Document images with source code
§

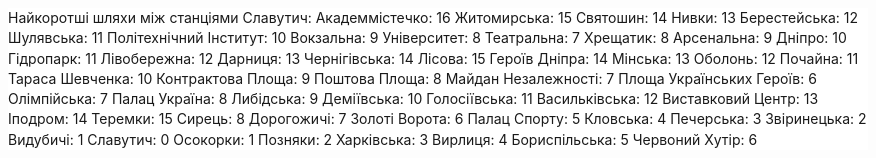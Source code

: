 Найкоротші шляхи між станціями Славутич:
  Академмістечко: 16
  Житомирська: 15
  Святошин: 14
  Нивки: 13
  Берестейська: 12
  Шулявська: 11
  Політехнічний Інститут: 10
  Вокзальна: 9
  Університет: 8
  Театральна: 7
  Хрещатик: 8
  Арсенальна: 9
  Дніпро: 10
  Гідропарк: 11
  Лівобережна: 12
  Дарниця: 13
  Чернігівська: 14
  Лісова: 15
  Героїв Дніпра: 14
  Мінська: 13
  Оболонь: 12
  Почайна: 11
  Тараса Шевченка: 10
  Контрактова Площа: 9
  Поштова Площа: 8
  Майдан Незалежності: 7
  Площа Українських Героїв: 6
  Олімпійська: 7
  Палац Україна: 8
  Либідська: 9
  Деміївська: 10
  Голосіївська: 11
  Васильківська: 12
  Виставковий Центр: 13
  Іподром: 14
  Теремки: 15
  Сирець: 8
  Дорогожичі: 7
  Золоті Ворота: 6
  Палац Спорту: 5
  Кловська: 4
  Печерська: 3
  Звіринецька: 2
  Видубичі: 1
  Славутич: 0
  Осокорки: 1
  Позняки: 2
  Харківська: 3
  Вирлиця: 4
  Бориспільська: 5
  Червоний Хутір: 6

§

◆ **ASSIGNMENT**: Strip the images and return the remaining data exactly.

◆ **RESULT FOR THIS EXERCISE**:
Source code

: Найкоротші шляхи між станціями Славутич:
  Академмістечко: 16
  Житомирська: 15
  Святошин: 14
  Нивки: 13
  Берестейська: 12
  Шулявська: 11
  Політехнічний Інститут: 10
  Вокзальна: 9
  Університет: 8
  Театральна: 7
  Хрещатик: 8
  Арсенальна: 9
  Дніпро: 10
  Гідропарк: 11
  Лівобережна: 12
  Дарниця: 13
  Чернігівська: 14
  Лісова: 15
  Героїв Дніпра: 14
  Мінська: 13
  Оболонь: 12
  Почайна: 11
  Тараса Шевченка: 10
  Контрактова Площа: 9
  Поштова Площа: 8
  Майдан Незалежності: 7
  Площа Українських Героїв: 6
  Олімпійська: 7
  Палац Україна: 8
  Либідська: 9
  Деміївська: 10
  Голосіївська: 11
  Васильківська: 12
  Виставковий Центр: 13
  Іподром: 14
  Теремки: 15
  Сирець: 8
  Дорогожичі: 7
  Золоті Ворота: 6
  Палац Спорту: 5
  Кловська: 4
  Печерська: 3
  Звіринецька: 2
  Видубичі: 1
  Славутич: 0
  Осокорки: 1
  Позняки: 2
  Харківська: 3
  Вирлиця: 4
  Бориспільська: 5
  Червоний Хутір: 6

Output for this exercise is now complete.